▶ AVAILABLE RECORDS:
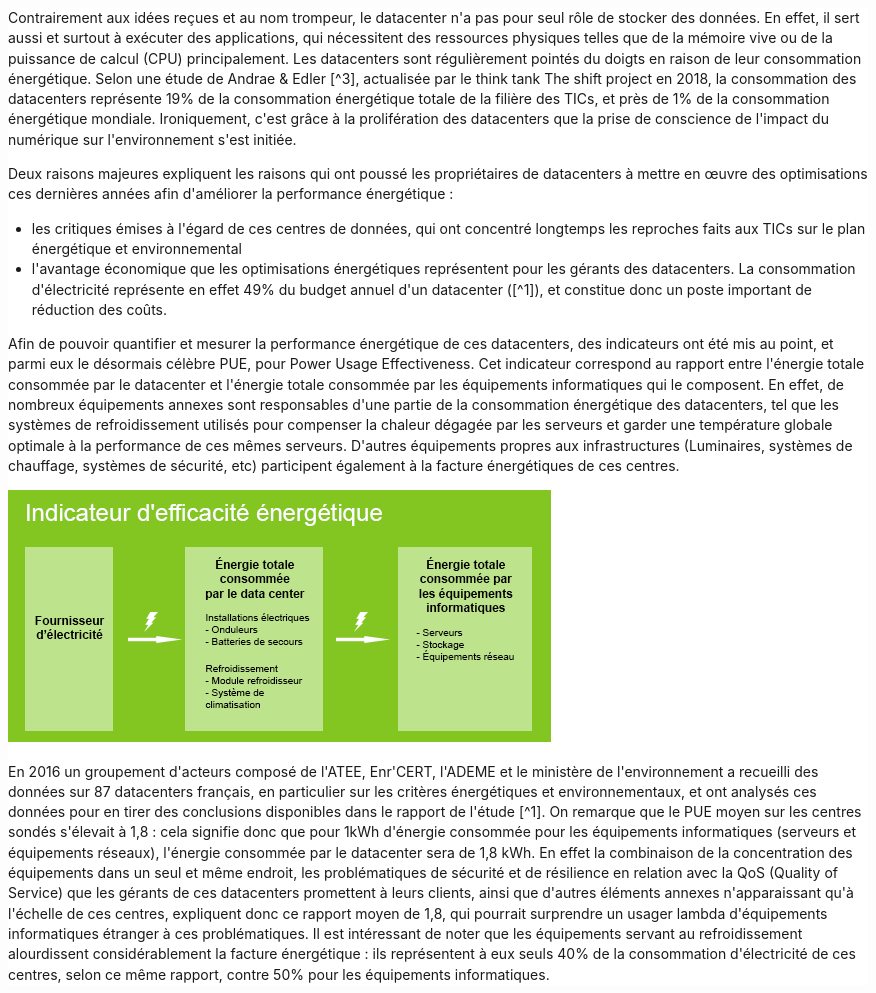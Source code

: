 Contrairement aux idées reçues et au nom trompeur, le datacenter n'a pas pour seul rôle de stocker des données. En effet, il sert aussi et surtout à exécuter des applications, qui nécessitent des ressources physiques telles que de la mémoire vive ou de la puissance de calcul (CPU) principalement.
Les datacenters sont régulièrement pointés du doigts en raison de leur consommation énergétique. Selon une étude de Andrae & Edler [^3], actualisée par le think tank The shift project en 2018, la consommation des datacenters représente 19% de la consommation énergétique totale de la filière des TICs, et près de 1% de la consommation énergétique mondiale. Ironiquement, c'est grâce à la prolifération des datacenters que la prise de conscience de l'impact du numérique sur l'environnement s'est initiée.

Deux raisons majeures expliquent les raisons qui ont poussé les propriétaires de datacenters à mettre en œuvre des optimisations ces dernières années afin d'améliorer la performance énergétique :

- les critiques émises à l'égard de ces centres de données, qui ont concentré longtemps les reproches faits aux TICs sur le plan énergétique et environnemental
- l'avantage économique que les optimisations énergétiques représentent pour les gérants des datacenters. La consommation d'électricité représente en effet 49% du budget annuel d'un datacenter ([^1]), et constitue donc un poste important de réduction des coûts.

Afin de pouvoir quantifier et mesurer la performance énergétique de ces datacenters, des indicateurs ont été mis au point, et parmi eux le désormais célèbre PUE, pour Power Usage Effectiveness. Cet indicateur correspond au rapport entre l'énergie totale consommée par le datacenter et l'énergie totale consommée par les équipements informatiques qui le composent. En effet, de nombreux équipements annexes sont responsables d'une partie de la consommation énergétique des datacenters, tel que les systèmes de refroidissement utilisés pour compenser la chaleur dégagée par les serveurs et garder une température globale optimale à la performance de ces mêmes serveurs. D'autres équipements propres aux infrastructures (Luminaires, systèmes de chauffage, systèmes de sécurité, etc) participent également à la facture énergétiques de ces centres.

![Figure 1. Indicateur d'efficacité énergétique, différents points de mesure. Source[^1]](./figure_PUE.png)

En 2016 un groupement d'acteurs composé de l'ATEE, Enr'CERT, l'ADEME et le ministère de l'environnement a recueilli des données sur 87 datacenters français, en particulier sur les critères énergétiques et environnementaux, et ont analysés ces données pour en tirer des conclusions disponibles dans le rapport de l'étude [^1]. On remarque que le PUE moyen sur les centres sondés s'élevait à 1,8 : cela signifie donc que pour 1kWh d'énergie consommée pour les équipements informatiques (serveurs et équipements réseaux), l'énergie consommée par le datacenter sera de 1,8 kWh.
En effet la combinaison de la concentration des équipements dans un seul et même endroit, les problématiques de sécurité et de résilience en relation avec la QoS (Quality of Service) que les gérants de ces datacenters promettent à leurs clients, ainsi que d'autres éléments annexes n'apparaissant qu'à l'échelle de ces centres, expliquent donc ce rapport moyen de 1,8, qui pourrait surprendre un usager lambda d'équipements informatiques étranger à ces problématiques. Il est intéressant de noter que les équipements servant au refroidissement alourdissent considérablement la facture énergétique : ils représentent à eux seuls 40% de la consommation d'électricité de ces centres, selon ce même rapport, contre 50% pour les équipements informatiques.


[^6]: Popek, Gerald J.; Goldberg, Robert P, "Formal requirements for virtualizable third generation architectures", 1974
[^7]: Koomeyet al. 2011."Implications of Historical Trends in The Electrical Efficiency of Computing." IEEE Annals of the History of Computing. vol. 33, no. 3. July-September. pp. 46-54. [Lien](http://doi.ieeecomputersociety.org/10.1109/MAHC.2010.28)
[^15]: On Global Electricity Usage of Communication Technology: Trends to 2030, Andrae & Edler, 2015, [Lien](https://www.mdpi.com/2078-1547/6/1/117/htm](https://www.mdpi.com/2078-1547/6/1/117/htm) [↩︎](https://mawagusura.github.io/posts/memoire-m1/#fnref:4)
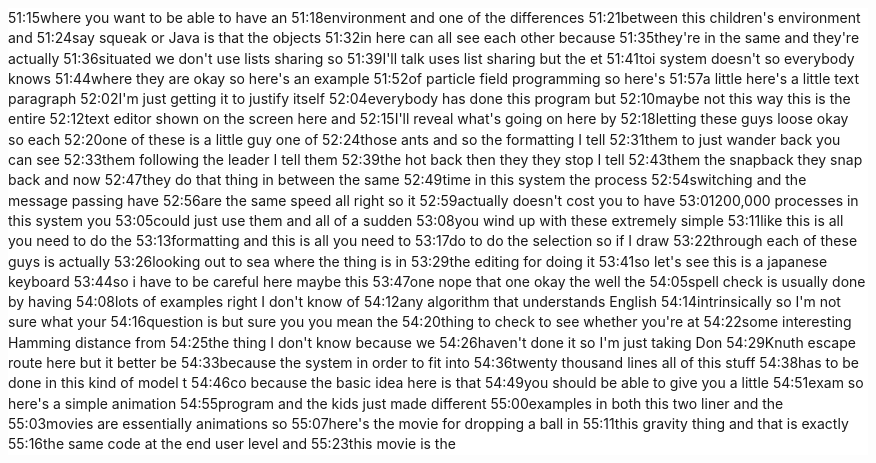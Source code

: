 51:15where you want to be able to have an
51:18environment and one of the differences
51:21between this children's environment and
51:24say squeak or Java is that the objects
51:32in here can all see each other because
51:35they're in the same and they're actually
51:36situated we don't use lists sharing so
51:39I'll talk uses list sharing but the et
51:41toi system doesn't so everybody knows
51:44where they are okay so here's an example
51:52of particle field programming so here's
51:57a little here's a little text paragraph
52:02I'm just getting it to justify itself
52:04everybody has done this program but
52:10maybe not this way this is the entire
52:12text editor shown on the screen here and
52:15I'll reveal what's going on here by
52:18letting these guys loose okay so each
52:20one of these is a little guy one of
52:24those ants and so the formatting I tell
52:31them to just wander back you can see
52:33them following the leader I tell them
52:39the hot back then they they stop I tell
52:43them the snapback they snap back and now
52:47they do that thing in between the same
52:49time in this system the process
52:54switching and the message passing have
52:56are the same speed all right so it
52:59actually doesn't cost you to have
53:01200,000 processes in this system you
53:05could just use them and all of a sudden
53:08you wind up with these extremely simple
53:11like this is all you need to do the
53:13formatting and this is all you need to
53:17do to do the selection so if I draw
53:22through each of these guys is actually
53:26looking out to sea where the thing is in
53:29the editing for doing it
53:41so let's see this is a japanese keyboard
53:44so i have to be careful here maybe this
53:47one nope that one okay the well the
54:05spell check is usually done by having
54:08lots of examples right I don't know of
54:12any algorithm that understands English
54:14intrinsically so I'm not sure what your
54:16question is but sure you you mean the
54:20thing to check to see whether you're at
54:22some interesting Hamming distance from
54:25the thing I don't know because we
54:26haven't done it so I'm just taking Don
54:29Knuth escape route here but it better be
54:33because the system in order to fit into
54:36twenty thousand lines all of this stuff
54:38has to be done in this kind of model t
54:46co because the basic idea here is that
54:49you should be able to give you a little
54:51exam so here's a simple animation
54:55program and the kids just made different
55:00examples in both this two liner and the
55:03movies are essentially animations so
55:07here's the movie for dropping a ball in
55:11this gravity thing and that is exactly
55:16the same code at the end user level and
55:23this movie is the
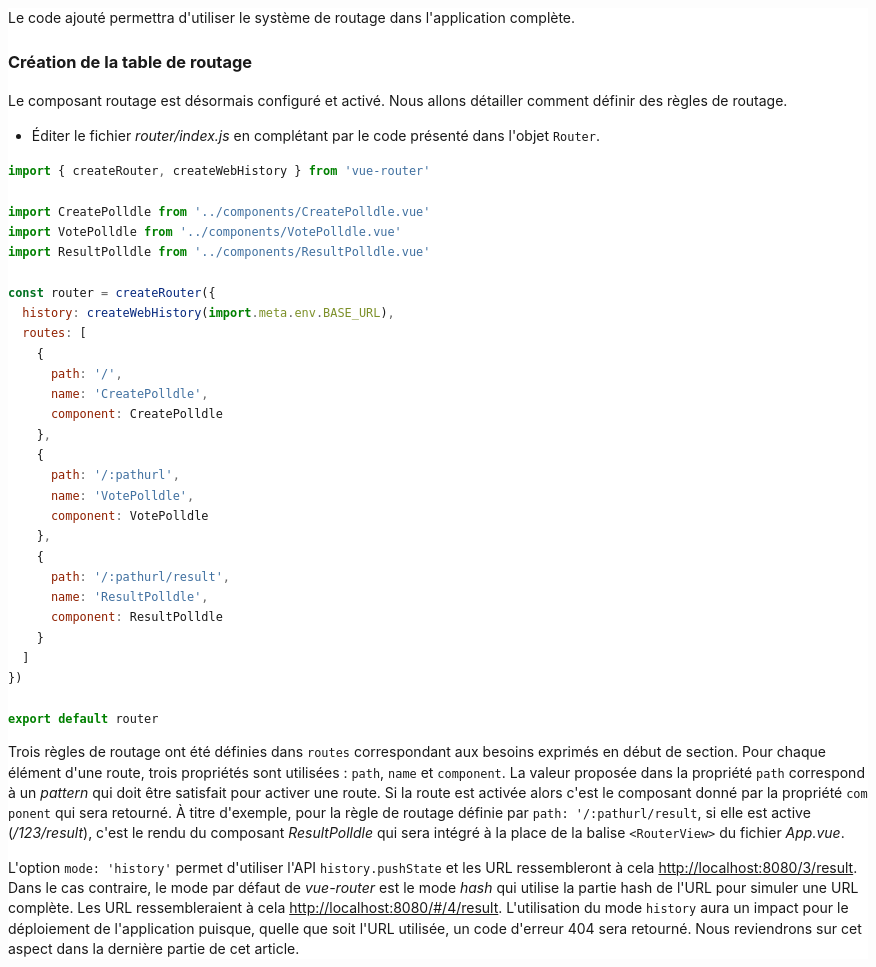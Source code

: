 Le code ajouté permettra d'utiliser le système de routage dans l'application complète.

### Création de la table de routage

Le composant routage est désormais configuré et activé. Nous allons détailler comment définir des règles de routage.

* Éditer le fichier *router/index.js* en complétant par le code présenté dans l'objet `Router`.

```javascript
import { createRouter, createWebHistory } from 'vue-router'

import CreatePolldle from '../components/CreatePolldle.vue'
import VotePolldle from '../components/VotePolldle.vue'
import ResultPolldle from '../components/ResultPolldle.vue'

const router = createRouter({
  history: createWebHistory(import.meta.env.BASE_URL),
  routes: [
    {
      path: '/',
      name: 'CreatePolldle',
      component: CreatePolldle
    },
    {
      path: '/:pathurl',
      name: 'VotePolldle',
      component: VotePolldle
    },
    {
      path: '/:pathurl/result',
      name: 'ResultPolldle',
      component: ResultPolldle
    }
  ]
})

export default router

```

Trois règles de routage ont été définies dans `routes` correspondant aux besoins exprimés en début de section. Pour chaque élément d'une route, trois propriétés sont utilisées : `path`, `name` et `component`. La valeur proposée dans la propriété `path` correspond à un *pattern* qui doit être satisfait pour activer une route. Si la route est activée alors c'est le composant donné par la propriété `component` qui sera retourné. À titre d'exemple, pour la règle de routage définie par `path: '/:pathurl/result`, si elle est active (*/123/result*), c'est le rendu du composant *ResultPolldle* qui sera intégré à la place de la balise `<RouterView>` du fichier *App.vue*.

L'option `mode: 'history'` permet d'utiliser l'API `history.pushState` et les URL ressembleront à cela [http://localhost:8080/3/result](http://localhost:8080/3/result). Dans le cas contraire, le mode par défaut de *vue-router* est le mode *hash* qui utilise la partie hash de l'URL pour simuler une URL complète. Les URL ressembleraient à cela [http://localhost:8080/#/4/result](http://localhost:8080/#/4/result). L'utilisation du mode `history` aura un impact pour le déploiement de l'application puisque, quelle que soit l'URL utilisée, un code d'erreur 404 sera retourné. Nous reviendrons sur cet aspect dans la dernière partie de cet article.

▶ WORK INSTRUCTIONS:
Your reply should be the lines of the records from the start through the line with "calcul (CPU) principalement.", copied word for word, pictures omitted.

▶ RESULT:
Source code

: Contrairement aux idées reçues et au nom trompeur, le datacenter n'a pas pour seul rôle de stocker des données. En effet, il sert aussi et surtout à exécuter des applications, qui nécessitent des ressources physiques telles que de la mémoire vive ou de la puissance de calcul (CPU) principalement.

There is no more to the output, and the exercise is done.